CN105316310A - Alkaline pectinase mutant with improved specific enzyme activity and heat stability - Google Patents
Alkaline pectinase mutant with improved specific enzyme activity and heat stability Download PDFInfo
- Publication number
- CN105316310A CN105316310A CN201510828863.2A CN201510828863A CN105316310A CN 105316310 A CN105316310 A CN 105316310A CN 201510828863 A CN201510828863 A CN 201510828863A CN 105316310 A CN105316310 A CN 105316310A
- Authority
- CN
- China
- Prior art keywords
- mutant
- enzyme
- alkaline
- genetic engineering
- pgl
- Prior art date
- Legal status (The legal status is an assumption and is not a legal conclusion.

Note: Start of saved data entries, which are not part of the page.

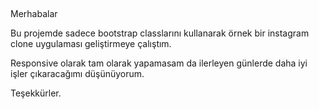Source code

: ## 

Merhabalar

Bu projemde sadece bootstrap classlarını kullanarak örnek bir instagram clone uygulaması geliştirmeye çalıştım.

Responsive olarak tam olarak yapamasam da ilerleyen günlerde daha iyi işler çıkaracağımı düşünüyorum.

Teşekkürler.

##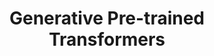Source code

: ---
title: Generative Pre-trained Transformers
tags: [gpt]
sidebar_label: Generative Pre-trained Transformers
sidebar_position: 6
---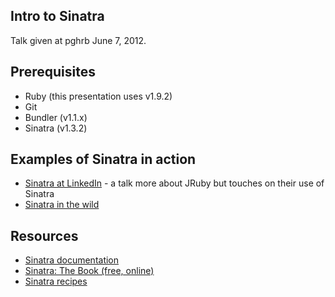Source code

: 
Intro to Sinatra
----------------

Talk given at pghrb June 7, 2012.

Prerequisites
-------------

* Ruby (this presentation uses v1.9.2)
* Git
* Bundler (v1.1.x)
* Sinatra (v1.3.2)

Examples of Sinatra in action
-----------------------------

* [Sinatra at LinkedIn](http://marakana.com/s/video_and_slides_check_out_how_linkedin_uses_jruby_on_its_front_end,200/index.html) - a talk more about JRuby but touches on their use of Sinatra
* [Sinatra in the wild](http://www.sinatrarb.com/wild.html)

Resources
---------

* [Sinatra documentation](http://www.sinatrarb.com/)
* [Sinatra: The Book (free, online)](http://sinatra-book.gittr.com/)
* [Sinatra recipes](https://github.com/sinatra/sinatra-recipes)
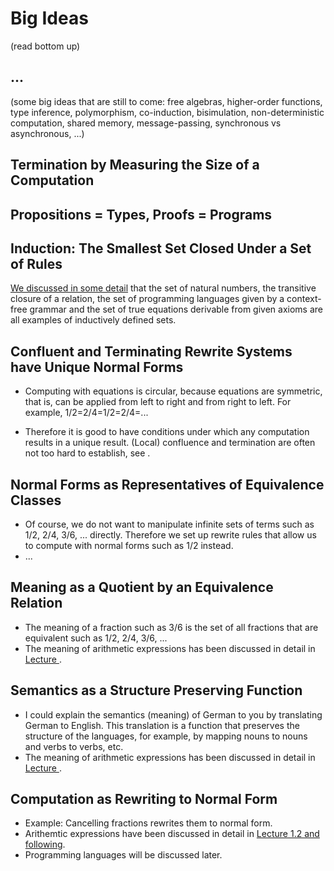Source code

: # Big Ideas

(read bottom up)


## ...

(some big ideas that are still to come: free algebras, higher-order functions, type inference, polymorphism, co-induction, bisimulation, non-deterministic computation, shared memory, message-passing, synchronous vs asynchronous, ...)

## Termination by Measuring the Size of a Computation

## Propositions = Types, Proofs = Programs

## Induction: The Smallest Set Closed Under a Set of Rules

[We discussed in some detail]() that the set of natural numbers, the transitive closure of a relation, the set of programming languages given by a context-free grammar and the set of true equations derivable from given axioms are all examples of inductively defined sets. 


## Confluent and Terminating Rewrite Systems have Unique Normal Forms

- Computing with equations is circular, because equations are symmetric, that is, can be applied from left to right and from right to left. For example, 1/2=2/4=1/2=2/4=...

- Therefore it is good to have conditions under which any computation results in a unique result. (Local) confluence and termination are often not too hard to establish, see []().

## Normal Forms as Representatives of Equivalence Classes

- Of course, we do not want to manipulate infinite sets of terms such as 1/2, 2/4, 3/6, ... directly. Therefore we set up rewrite rules that allow us to compute with normal forms such as 1/2 instead.
- ...

## Meaning as a Quotient by an Equivalence Relation

- The meaning of a fraction such as 3/6 is the set of all fractions that are equivalent such as 1/2, 2/4, 3/6, ... 
- The meaning of arithmetic expressions has been discussed in detail in [Lecture ]().

## Semantics as a Structure Preserving Function

- I could explain the  semantics (meaning) of German to you by translating German to English. This translation is a function that preserves the structure of the languages, for example, by mapping nouns to nouns and verbs to verbs, etc. 
- The meaning of arithmetic expressions has been discussed in detail in [Lecture ]().

## Computation as Rewriting to Normal Form

- Example: Cancelling fractions rewrites them to normal form. 
- Arithemtic expressions have been discussed in detail in [Lecture 1.2 and following](). 
- Programming languages will be discussed later.
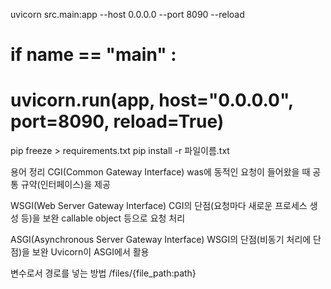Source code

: uvicorn src.main:app --host 0.0.0.0 --port 8090 --reload

# if __name__ == "__main__" :
#     uvicorn.run(app, host="0.0.0.0", port=8090, reload=True)

pip freeze > requirements.txt
pip install -r 파일이름.txt



용어 정리
CGI(Common Gateway Interface)
was에 동적인 요청이 들어왔을 때 공통 규약(인터페이스)을 제공

WSGI(Web Server Gateway Interface)
CGI의 단점(요청마다 새로운 프로세스 생성 등)을 보완
callable object 등으로 요청 처리

ASGI(Asynchronous Server Gateway Interface)
WSGI의 단점(비동기 처리에 단점)을 보완
Uvicorn이 ASGI에서 활용

변수로서 경로를 넣는 방법
/files/{file_path:path}
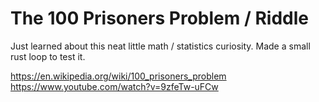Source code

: # The 100 Prisoners Problem / Riddle
Just learned about this neat little math / statistics curiosity. 
Made a small rust loop to test it. 
 
https://en.wikipedia.org/wiki/100_prisoners_problem 
https://www.youtube.com/watch?v=9zfeTw-uFCw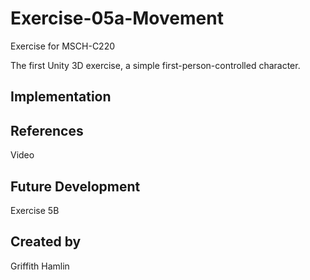 # Exercise-05a-Movement

Exercise for MSCH-C220

The first Unity 3D exercise, a simple first-person-controlled character.

## Implementation

## References

Video 

## Future Development

Exercise 5B

## Created by 
Griffith Hamlin
 
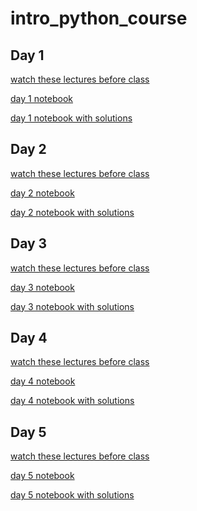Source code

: # intro_python_course

## Day 1
[watch these lectures before class]()

[day 1 notebook]() 

[day 1 notebook with solutions]()


## Day 2
[watch these lectures before class]()

[day 2 notebook]() 

[day 2 notebook with solutions]()


## Day 3
[watch these lectures before class]()

[day 3 notebook]() 

[day 3 notebook with solutions]()

## Day 4
[watch these lectures before class]()

[day 4 notebook]() 

[day 4 notebook with solutions]()


## Day 5
[watch these lectures before class]()

[day 5 notebook]() 

[day 5 notebook with solutions]()

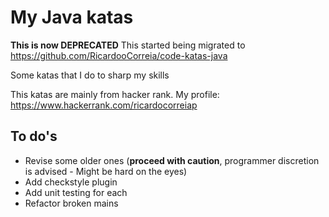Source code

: # My Java katas

**This is now DEPRECATED**
This started being migrated to https://github.com/RicardooCorreia/code-katas-java

Some katas that I do to sharp my skills

This katas are mainly from hacker rank.
My profile: https://www.hackerrank.com/ricardocorreiap

## To do's
* Revise some older ones (**proceed with caution**, programmer discretion is advised - Might be hard on the eyes)
* Add checkstyle plugin
* Add unit testing for each
* Refactor broken mains

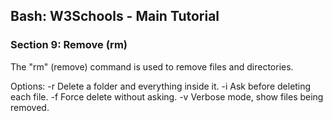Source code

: 
## Bash: W3Schools - Main Tutorial
### Section 9: Remove (rm)

The "rm" (remove) command is used to remove files and directories.

Options:
    -r                           Delete a folder and everything inside it.
    -i                           Ask before deleting each file.
    -f                           Force delete without asking.
    -v                           Verbose mode, show files being removed.
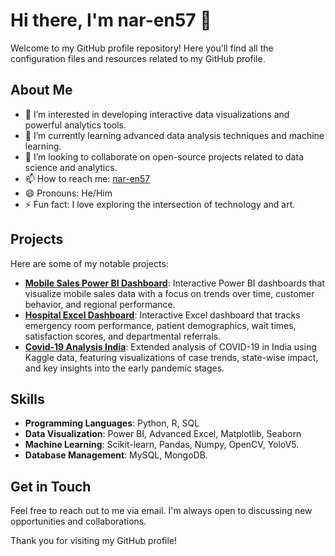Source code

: # Hi there, I'm nar-en57 👋

Welcome to my GitHub profile repository! Here you'll find all the configuration files and resources related to my GitHub profile.

## About Me

- 👀 I’m interested in developing interactive data visualizations and powerful analytics tools.
- 🌱 I’m currently learning advanced data analysis techniques and machine learning.
- 💞️ I’m looking to collaborate on open-source projects related to data science and analytics.
- 📫 How to reach me: [nar-en57](mailto:narenjamdar57@gmail.com)
- 😄 Pronouns: He/Him
- ⚡ Fun fact: I love exploring the intersection of technology and art.

## Projects

Here are some of my notable projects:

- **[Mobile Sales Power BI Dashboard](https://github.com/nar-en57/Mobile-Sales-Power-BI-Dashboard)**: Interactive Power BI dashboards that visualize mobile sales data with a focus on trends over time, customer behavior, and regional performance.
- **[Hospital Excel Dashboard](https://github.com/nar-en57/Hospital-Dashboard-Using-Excel)**: Interactive Excel dashboard that tracks emergency room performance, patient demographics, wait times, satisfaction scores, and departmental referrals.
- **[Covid-19 Analysis India](https://github.com/nar-en57/COVID19-India-Analysis-Extended)**: Extended analysis of COVID-19 in India using Kaggle data, featuring visualizations of case trends, state-wise impact, and key insights into the early pandemic stages.

## Skills

- **Programming Languages**: Python, R, SQL
- **Data Visualization**: Power BI, Advanced Excel, Matplotlib, Seaborn
- **Machine Learning**: Scikit-learn, Pandas, Numpy, OpenCV, YoloV5.
- **Database Management**: MySQL, MongoDB.

## Get in Touch

Feel free to reach out to me via email. I'm always open to discussing new opportunities and collaborations.

Thank you for visiting my GitHub profile!

<!---
nar-en57/nar-en57 is a ✨ special ✨ repository because its `README.md` (this file) appears on your GitHub profile.
You can click the Preview link to take a look at your changes.
--->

Google has not performed a legal analysis and makes no representation as to the accuracy of the status listed.)
- Granted
Links
Classifications
-
- C—CHEMISTRY; METALLURGY
- C12—BIOCHEMISTRY; BEER; SPIRITS; WINE; VINEGAR; MICROBIOLOGY; ENZYMOLOGY; MUTATION OR GENETIC ENGINEERING
- C12N—MICROORGANISMS OR ENZYMES; COMPOSITIONS THEREOF; PROPAGATING, PRESERVING, OR MAINTAINING MICROORGANISMS; MUTATION OR GENETIC ENGINEERING; CULTURE MEDIA
- C12N9/00—Enzymes; Proenzymes; Compositions thereof; Processes for preparing, activating, inhibiting, separating or purifying enzymes
- C12N9/88—Lyases (4.)
-
- C—CHEMISTRY; METALLURGY
- C12—BIOCHEMISTRY; BEER; SPIRITS; WINE; VINEGAR; MICROBIOLOGY; ENZYMOLOGY; MUTATION OR GENETIC ENGINEERING
- C12Y—ENZYMES
- C12Y402/00—Carbon-oxygen lyases (4.2)
- C12Y402/02—Carbon-oxygen lyases (4.2) acting on polysaccharides (4.2.2)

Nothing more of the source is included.